§ **Work task**
Word for word, repeat each entry that follows.

****

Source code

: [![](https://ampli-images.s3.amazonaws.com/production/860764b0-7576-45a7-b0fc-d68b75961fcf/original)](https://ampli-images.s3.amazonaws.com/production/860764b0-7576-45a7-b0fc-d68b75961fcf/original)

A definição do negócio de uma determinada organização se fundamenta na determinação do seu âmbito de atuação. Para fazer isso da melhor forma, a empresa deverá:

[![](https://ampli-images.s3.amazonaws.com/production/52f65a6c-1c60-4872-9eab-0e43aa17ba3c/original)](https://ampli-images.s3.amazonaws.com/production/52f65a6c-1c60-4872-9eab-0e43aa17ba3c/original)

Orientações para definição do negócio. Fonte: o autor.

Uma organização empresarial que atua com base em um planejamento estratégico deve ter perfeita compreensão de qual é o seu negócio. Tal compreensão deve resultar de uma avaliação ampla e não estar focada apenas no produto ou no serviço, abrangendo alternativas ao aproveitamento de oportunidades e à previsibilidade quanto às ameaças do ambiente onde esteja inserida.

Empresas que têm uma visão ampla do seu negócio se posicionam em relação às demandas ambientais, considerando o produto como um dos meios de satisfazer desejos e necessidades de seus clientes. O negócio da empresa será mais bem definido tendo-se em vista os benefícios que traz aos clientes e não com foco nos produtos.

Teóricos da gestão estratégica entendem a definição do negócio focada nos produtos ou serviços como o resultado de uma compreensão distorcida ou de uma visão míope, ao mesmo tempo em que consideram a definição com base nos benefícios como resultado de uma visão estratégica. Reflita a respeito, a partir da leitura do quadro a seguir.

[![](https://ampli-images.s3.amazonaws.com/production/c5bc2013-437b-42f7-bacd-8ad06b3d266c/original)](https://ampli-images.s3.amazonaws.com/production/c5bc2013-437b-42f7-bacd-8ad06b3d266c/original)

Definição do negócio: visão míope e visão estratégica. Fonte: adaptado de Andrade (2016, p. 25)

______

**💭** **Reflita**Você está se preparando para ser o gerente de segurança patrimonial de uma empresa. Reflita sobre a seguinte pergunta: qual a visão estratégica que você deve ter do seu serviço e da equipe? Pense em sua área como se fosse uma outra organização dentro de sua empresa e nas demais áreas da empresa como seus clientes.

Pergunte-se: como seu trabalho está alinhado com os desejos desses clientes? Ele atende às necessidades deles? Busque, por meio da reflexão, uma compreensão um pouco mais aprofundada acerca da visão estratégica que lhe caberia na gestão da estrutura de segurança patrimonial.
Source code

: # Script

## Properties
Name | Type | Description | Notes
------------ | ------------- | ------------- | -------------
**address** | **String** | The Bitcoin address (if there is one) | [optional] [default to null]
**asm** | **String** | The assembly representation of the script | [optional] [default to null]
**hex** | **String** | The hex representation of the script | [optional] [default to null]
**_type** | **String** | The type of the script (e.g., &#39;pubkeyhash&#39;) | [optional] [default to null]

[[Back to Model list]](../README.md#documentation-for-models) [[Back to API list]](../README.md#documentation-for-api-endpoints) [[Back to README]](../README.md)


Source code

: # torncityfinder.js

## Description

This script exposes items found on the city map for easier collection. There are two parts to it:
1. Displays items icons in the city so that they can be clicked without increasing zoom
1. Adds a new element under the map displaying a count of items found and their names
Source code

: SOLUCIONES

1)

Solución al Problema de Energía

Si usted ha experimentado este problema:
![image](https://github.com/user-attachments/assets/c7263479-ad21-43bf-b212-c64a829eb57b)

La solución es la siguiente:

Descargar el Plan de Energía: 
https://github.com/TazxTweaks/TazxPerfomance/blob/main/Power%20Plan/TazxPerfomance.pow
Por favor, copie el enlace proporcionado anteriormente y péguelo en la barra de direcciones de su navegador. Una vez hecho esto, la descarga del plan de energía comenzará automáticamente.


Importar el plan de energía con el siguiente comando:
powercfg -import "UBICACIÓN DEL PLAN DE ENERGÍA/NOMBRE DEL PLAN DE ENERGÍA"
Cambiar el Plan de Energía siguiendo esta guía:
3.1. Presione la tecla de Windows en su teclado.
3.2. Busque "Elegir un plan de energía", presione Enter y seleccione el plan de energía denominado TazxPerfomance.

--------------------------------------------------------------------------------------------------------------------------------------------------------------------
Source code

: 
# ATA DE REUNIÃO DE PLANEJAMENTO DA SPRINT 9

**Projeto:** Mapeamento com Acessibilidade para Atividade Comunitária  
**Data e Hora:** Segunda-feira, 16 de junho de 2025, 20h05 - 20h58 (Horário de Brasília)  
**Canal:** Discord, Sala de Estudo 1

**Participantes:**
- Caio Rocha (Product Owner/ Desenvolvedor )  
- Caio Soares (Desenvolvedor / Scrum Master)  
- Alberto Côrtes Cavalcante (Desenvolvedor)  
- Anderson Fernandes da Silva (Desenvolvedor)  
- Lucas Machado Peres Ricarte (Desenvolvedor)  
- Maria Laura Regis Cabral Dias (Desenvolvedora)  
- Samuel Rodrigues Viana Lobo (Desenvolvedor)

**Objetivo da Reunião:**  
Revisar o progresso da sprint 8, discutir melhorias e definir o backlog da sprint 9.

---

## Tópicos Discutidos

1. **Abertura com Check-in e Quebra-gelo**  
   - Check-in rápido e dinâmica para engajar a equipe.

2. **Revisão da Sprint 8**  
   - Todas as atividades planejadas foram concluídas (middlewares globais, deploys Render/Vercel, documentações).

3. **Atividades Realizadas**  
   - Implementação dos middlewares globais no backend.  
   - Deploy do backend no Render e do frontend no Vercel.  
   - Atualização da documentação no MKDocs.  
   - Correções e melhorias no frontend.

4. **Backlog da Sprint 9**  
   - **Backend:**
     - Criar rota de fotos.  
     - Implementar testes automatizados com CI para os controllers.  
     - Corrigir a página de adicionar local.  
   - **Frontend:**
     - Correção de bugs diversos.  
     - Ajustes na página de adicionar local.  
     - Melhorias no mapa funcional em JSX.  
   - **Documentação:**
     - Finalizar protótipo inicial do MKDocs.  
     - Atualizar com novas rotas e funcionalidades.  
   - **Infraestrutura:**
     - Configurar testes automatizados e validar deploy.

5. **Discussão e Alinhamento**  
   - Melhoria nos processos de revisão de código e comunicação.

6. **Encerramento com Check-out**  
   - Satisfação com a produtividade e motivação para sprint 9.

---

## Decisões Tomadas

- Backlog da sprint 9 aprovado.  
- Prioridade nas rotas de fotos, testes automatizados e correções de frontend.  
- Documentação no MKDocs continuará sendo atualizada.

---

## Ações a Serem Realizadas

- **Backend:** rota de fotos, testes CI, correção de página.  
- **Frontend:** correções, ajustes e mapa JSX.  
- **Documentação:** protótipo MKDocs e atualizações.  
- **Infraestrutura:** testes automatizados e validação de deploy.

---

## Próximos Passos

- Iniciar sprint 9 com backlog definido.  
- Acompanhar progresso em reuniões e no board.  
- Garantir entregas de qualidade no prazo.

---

****

§ **Answer area**
Source code

: [![](https://ampli-images.s3.amazonaws.com/production/860764b0-7576-45a7-b0fc-d68b75961fcf/original)](https://ampli-images.s3.amazonaws.com/production/860764b0-7576-45a7-b0fc-d68b75961fcf/original)

A definição do negócio de uma determinada organização se fundamenta na determinação do seu âmbito de atuação. Para fazer isso da melhor forma, a empresa deverá:

[![](https://ampli-images.s3.amazonaws.com/production/52f65a6c-1c60-4872-9eab-0e43aa17ba3c/original)](https://ampli-images.s3.amazonaws.com/production/52f65a6c-1c60-4872-9eab-0e43aa17ba3c/original)

Orientações para definição do negócio. Fonte: o autor.

Uma organização empresarial que atua com base em um planejamento estratégico deve ter perfeita compreensão de qual é o seu negócio. Tal compreensão deve resultar de uma avaliação ampla e não estar focada apenas no produto ou no serviço, abrangendo alternativas ao aproveitamento de oportunidades e à previsibilidade quanto às ameaças do ambiente onde esteja inserida.

Empresas que têm uma visão ampla do seu negócio se posicionam em relação às demandas ambientais, considerando o produto como um dos meios de satisfazer desejos e necessidades de seus clientes. O negócio da empresa será mais bem definido tendo-se em vista os benefícios que traz aos clientes e não com foco nos produtos.

Teóricos da gestão estratégica entendem a definição do negócio focada nos produtos ou serviços como o resultado de uma compreensão distorcida ou de uma visão míope, ao mesmo tempo em que consideram a definição com base nos benefícios como resultado de uma visão estratégica. Reflita a respeito, a partir da leitura do quadro a seguir.

[![](https://ampli-images.s3.amazonaws.com/production/c5bc2013-437b-42f7-bacd-8ad06b3d266c/original)](https://ampli-images.s3.amazonaws.com/production/c5bc2013-437b-42f7-bacd-8ad06b3d266c/original)

Definição do negócio: visão míope e visão estratégica. Fonte: adaptado de Andrade (2016, p. 25)

______

**💭** **Reflita**Você está se preparando para ser o gerente de segurança patrimonial de uma empresa. Reflita sobre a seguinte pergunta: qual a visão estratégica que você deve ter do seu serviço e da equipe? Pense em sua área como se fosse uma outra organização dentro de sua empresa e nas demais áreas da empresa como seus clientes.

Pergunte-se: como seu trabalho está alinhado com os desejos desses clientes? Ele atende às necessidades deles? Busque, por meio da reflexão, uma compreensão um pouco mais aprofundada acerca da visão estratégica que lhe caberia na gestão da estrutura de segurança patrimonial.
Source code

: # Script

## Properties
Name | Type | Description | Notes
------------ | ------------- | ------------- | -------------
**address** | **String** | The Bitcoin address (if there is one) | [optional] [default to null]
**asm** | **String** | The assembly representation of the script | [optional] [default to null]
**hex** | **String** | The hex representation of the script | [optional] [default to null]
**_type** | **String** | The type of the script (e.g., &#39;pubkeyhash&#39;) | [optional] [default to null]

[[Back to Model list]](../README.md#documentation-for-models) [[Back to API list]](../README.md#documentation-for-api-endpoints) [[Back to README]](../README.md)


Source code

: # torncityfinder.js

## Description

This script exposes items found on the city map for easier collection. There are two parts to it:
1. Displays items icons in the city so that they can be clicked without increasing zoom
1. Adds a new element under the map displaying a count of items found and their names
Source code

: SOLUCIONES

1)

Solución al Problema de Energía

Si usted ha experimentado este problema:
![image](https://github.com/user-attachments/assets/c7263479-ad21-43bf-b212-c64a829eb57b)

La solución es la siguiente:

Descargar el Plan de Energía: 
https://github.com/TazxTweaks/TazxPerfomance/blob/main/Power%20Plan/TazxPerfomance.pow
Por favor, copie el enlace proporcionado anteriormente y péguelo en la barra de direcciones de su navegador. Una vez hecho esto, la descarga del plan de energía comenzará automáticamente.


Importar el plan de energía con el siguiente comando:
powercfg -import "UBICACIÓN DEL PLAN DE ENERGÍA/NOMBRE DEL PLAN DE ENERGÍA"
Cambiar el Plan de Energía siguiendo esta guía:
3.1. Presione la tecla de Windows en su teclado.
3.2. Busque "Elegir un plan de energía", presione Enter y seleccione el plan de energía denominado TazxPerfomance.

--------------------------------------------------------------------------------------------------------------------------------------------------------------------
Source code

: 
# ATA DE REUNIÃO DE PLANEJAMENTO DA SPRINT 9

**Projeto:** Mapeamento com Acessibilidade para Atividade Comunitária  
**Data e Hora:** Segunda-feira, 16 de junho de 2025, 20h05 - 20h58 (Horário de Brasília)  
**Canal:** Discord, Sala de Estudo 1

**Participantes:**
- Caio Rocha (Product Owner/ Desenvolvedor )  
- Caio Soares (Desenvolvedor / Scrum Master)  
- Alberto Côrtes Cavalcante (Desenvolvedor)  
- Anderson Fernandes da Silva (Desenvolvedor)  
- Lucas Machado Peres Ricarte (Desenvolvedor)  
- Maria Laura Regis Cabral Dias (Desenvolvedora)  
- Samuel Rodrigues Viana Lobo (Desenvolvedor)

**Objetivo da Reunião:**  
Revisar o progresso da sprint 8, discutir melhorias e definir o backlog da sprint 9.

---

## Tópicos Discutidos

1. **Abertura com Check-in e Quebra-gelo**  
   - Check-in rápido e dinâmica para engajar a equipe.

2. **Revisão da Sprint 8**  
   - Todas as atividades planejadas foram concluídas (middlewares globais, deploys Render/Vercel, documentações).

3. **Atividades Realizadas**  
   - Implementação dos middlewares globais no backend.  
   - Deploy do backend no Render e do frontend no Vercel.  
   - Atualização da documentação no MKDocs.  
   - Correções e melhorias no frontend.

4. **Backlog da Sprint 9**  
   - **Backend:**
     - Criar rota de fotos.  
     - Implementar testes automatizados com CI para os controllers.  
     - Corrigir a página de adicionar local.  
   - **Frontend:**
     - Correção de bugs diversos.  
     - Ajustes na página de adicionar local.  
     - Melhorias no mapa funcional em JSX.  
   - **Documentação:**
     - Finalizar protótipo inicial do MKDocs.  
     - Atualizar com novas rotas e funcionalidades.  
   - **Infraestrutura:**
     - Configurar testes automatizados e validar deploy.

5. **Discussão e Alinhamento**  
   - Melhoria nos processos de revisão de código e comunicação.

6. **Encerramento com Check-out**  
   - Satisfação com a produtividade e motivação para sprint 9.

---

## Decisões Tomadas

- Backlog da sprint 9 aprovado.  
- Prioridade nas rotas de fotos, testes automatizados e correções de frontend.  
- Documentação no MKDocs continuará sendo atualizada.

---

## Ações a Serem Realizadas

- **Backend:** rota de fotos, testes CI, correção de página.  
- **Frontend:** correções, ajustes e mapa JSX.  
- **Documentação:** protótipo MKDocs e atualizações.  
- **Infraestrutura:** testes automatizados e validação de deploy.

---

## Próximos Passos

- Iniciar sprint 9 com backlog definido.  
- Acompanhar progresso em reuniões e no board.  
- Garantir entregas de qualidade no prazo.

---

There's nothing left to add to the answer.